The TTX2000 S manual states that “users wishing to load BBC RTF format programs can obtain an RTF format downloader program, on cassette, directly from our Sales Dept.” however a letter received by the owner of a 4-DATA branded adaptor contains the following quote which suggests that this was never released: “The RTF downloader is not available as CEEFAX do not have any plans to broadcast software for the Spectrum”.
The letter also indicates that N.Wright was responsible for the teletext decoding and display, while M.McBride wrote the telesoftware downloader. Laurence says that McBride worked for Scicon who wrote the downloader code for OEL under contract. Wright was employed by OEL.
The ROM in my adaptor identifies itself as Issue 1.2. A ROM image from a 4-DATA branded adaptor has identical contents apart from the text on the boot menu.
A ROM image from the earlier OEL TTX2000 adaptor is significantly different and identifies itself as Issue 2.3, however this is an earlier version of the code. A lot of the code from this earlier ROM is still present in the Issue 1.2 ROMs but unused.
The OEL ROM contains the string “WRITTEN BY N.WRIGHT ( AND M.WILLAN )”. Laurence tells me this is Martin Willan who was another OEL employee.
I have been working on a commented disassemblies of the known ROMs using SkoolKit. There is a separate disassembly for each of the Volex Issue 1.2, 4Data Issue 1.2, and OEL Issue 2.3 ROMs. The OEL ROM disassembly is still very incomplete.
Laurence Cook has dumped an Issue 1.1 ROM from a prototype logic board. The content is very different from the later versions and not disassembled as yet.
System variables
The TTX2000 S ROM sets up system variables in the Spectrum’s RAM at $5B00 onwards (23296).
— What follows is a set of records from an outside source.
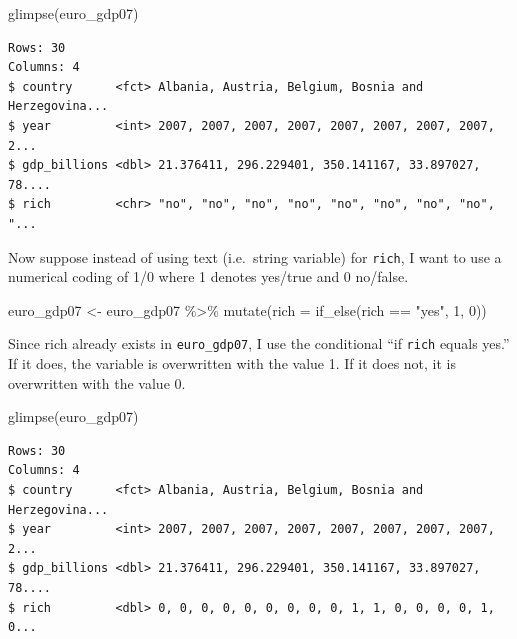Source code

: \documentclass[
]{book}
\makeatletter
\newenvironment{Shaded}{\begin{snugshade}}{\end{snugshade}}
\newcommand{\AttributeTok}[1]{\textcolor[rgb]{0.61,0.61,0.61}{#1}}
\newcommand{\DecValTok}[1]{\textcolor[rgb]{0.06,0.06,0.06}{#1}}
\newcommand{\FunctionTok}[1]{\textcolor[rgb]{0,0,0}{#1}}
\newcommand{\NormalTok}[1]{#1}
\newcommand{\OtherTok}[1]{\textcolor[rgb]{0.37,0.37,0.37}{#1}}
\newcommand{\SpecialCharTok}[1]{\textcolor[rgb]{0,0,0}{#1}}
\newcommand{\StringTok}[1]{\textcolor[rgb]{0.5,0.5,0.5}{#1}}
\newenvironment{kframe}{%
\medskip{}
\setlength{\fboxsep}{.8em}
 \def\at@end@of@kframe{}%
 \ifinner\ifhmode%
  \def\at@end@of@kframe{\end{minipage}}%
  \begin{minipage}{\columnwidth}%
 \fi\fi%
 \def\FrameCommand##1{\hskip\@totalleftmargin \hskip-\fboxsep
 \colorbox{shadecolor}{##1}\hskip-\fboxsep
     \hskip-\linewidth \hskip-\@totalleftmargin \hskip\columnwidth}%
 \MakeFramed {\advance\hsize-\width
   \@totalleftmargin\z@ \linewidth\hsize
   \@setminipage}}%
 {\par\unskip\endMakeFramed%
 \at@end@of@kframe}
\renewenvironment{Shaded}{\begin{kframe}}{\end{kframe}}
\makeatother
\begin{document}
\begin{Shaded}
\begin{Highlighting}[]
\FunctionTok{glimpse}\NormalTok{(euro\_gdp07)}
\end{Highlighting}
\end{Shaded}

\begin{verbatim}
Rows: 30
Columns: 4
$ country      <fct> Albania, Austria, Belgium, Bosnia and Herzegovina...
$ year         <int> 2007, 2007, 2007, 2007, 2007, 2007, 2007, 2007, 2...
$ gdp_billions <dbl> 21.376411, 296.229401, 350.141167, 33.897027, 78....
$ rich         <chr> "no", "no", "no", "no", "no", "no", "no", "no", "...
\end{verbatim}

Now suppose instead of using text (i.e.~string variable) for \texttt{rich}, I want to use a numerical coding of 1/0 where 1 denotes yes/true and 0 no/false.

\begin{Shaded}
\begin{Highlighting}[]
\NormalTok{euro\_gdp07 }\OtherTok{\textless{}{-}}\NormalTok{ euro\_gdp07 }\SpecialCharTok{\%\textgreater{}\%} 
  \FunctionTok{mutate}\NormalTok{(}\AttributeTok{rich =} \FunctionTok{if\_else}\NormalTok{(rich }\SpecialCharTok{==} \StringTok{"yes"}\NormalTok{, }\DecValTok{1}\NormalTok{, }\DecValTok{0}\NormalTok{))}
\end{Highlighting}
\end{Shaded}

Since rich already exists in \texttt{euro\_gdp07}, I use the conditional ``if \texttt{rich} equals yes.'' If it does, the variable is overwritten with the value 1. If it does not, it is overwritten with the value 0.

\begin{Shaded}
\begin{Highlighting}[]
\FunctionTok{glimpse}\NormalTok{(euro\_gdp07)}
\end{Highlighting}
\end{Shaded}

\begin{verbatim}
Rows: 30
Columns: 4
$ country      <fct> Albania, Austria, Belgium, Bosnia and Herzegovina...
$ year         <int> 2007, 2007, 2007, 2007, 2007, 2007, 2007, 2007, 2...
$ gdp_billions <dbl> 21.376411, 296.229401, 350.141167, 33.897027, 78....
$ rich         <dbl> 0, 0, 0, 0, 0, 0, 0, 0, 0, 1, 1, 0, 0, 0, 0, 1, 0...
\end{verbatim}
\end{document}
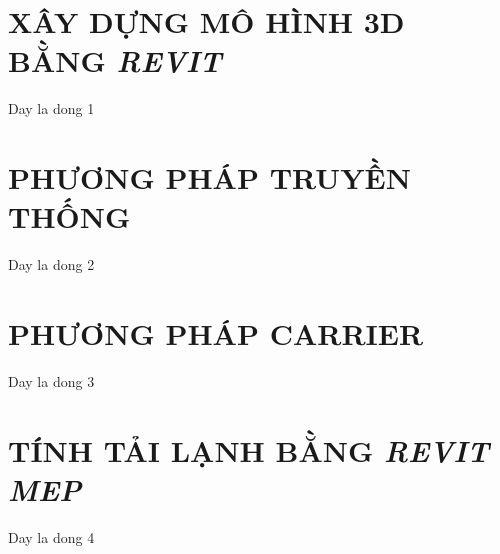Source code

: \newpage
{}

\section{XÂY DỰNG MÔ HÌNH 3D BẰNG \emph{REVIT}}
Day la dong 1

\section{PHƯƠNG PHÁP TRUYỀN THỐNG}
Day la dong 2

\section{PHƯƠNG PHÁP CARRIER}
Day la dong 3

\section{TÍNH TẢI LẠNH BẰNG \emph{REVIT MEP}}
Day la dong 4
The manual describes some of these in the section on using the adaptor from BASIC:
| Address (decimal) | Function | |
|---|---|---|
| $5B17 | (23319) | Magazine number (0-7) |
| $5B18 | (23320) | Page Tens (0-F) |
| $5B19 | (23321) | Page Units (0-F) |
| $5B6F | (23407) | Pointer to received page buffer |
The disassembly process has identified some more variables which may be useful from BASIC, or machine code programs
| Address (decimal) | Function | |
|---|---|---|
| $5B1A | (23322) | Control register state |
| $5B1E | (23326) | Page ready flag |
| $5B56 | (23382) | Subcode search flag |
| $5B57 | (23383) | Fourth digit of subcode |
| $5B58 | (23384) | Third digit of subcode |
| $5B59 | (23385) | Second digit of subcode |
| $5B5A | (23386) | First digit of subcode |
| $5B61 | (23393) | Hardware counter reset address |
| $5B6D | (23405) | Pointer to page display buffer |
| $5B79 | (23417) | Pointer to Warm Start routine |
| $5B7B | (23419) | Pointer to Exit to BASIC routine |
| $5B7D | (23421) | Pointer to Save routine |
The ROM sets up a jump instruction to the warm start routine at $5BCC. This is used to re-enter the TTX2000 S ROM from BASIC with RANDOMIZE USR 23500.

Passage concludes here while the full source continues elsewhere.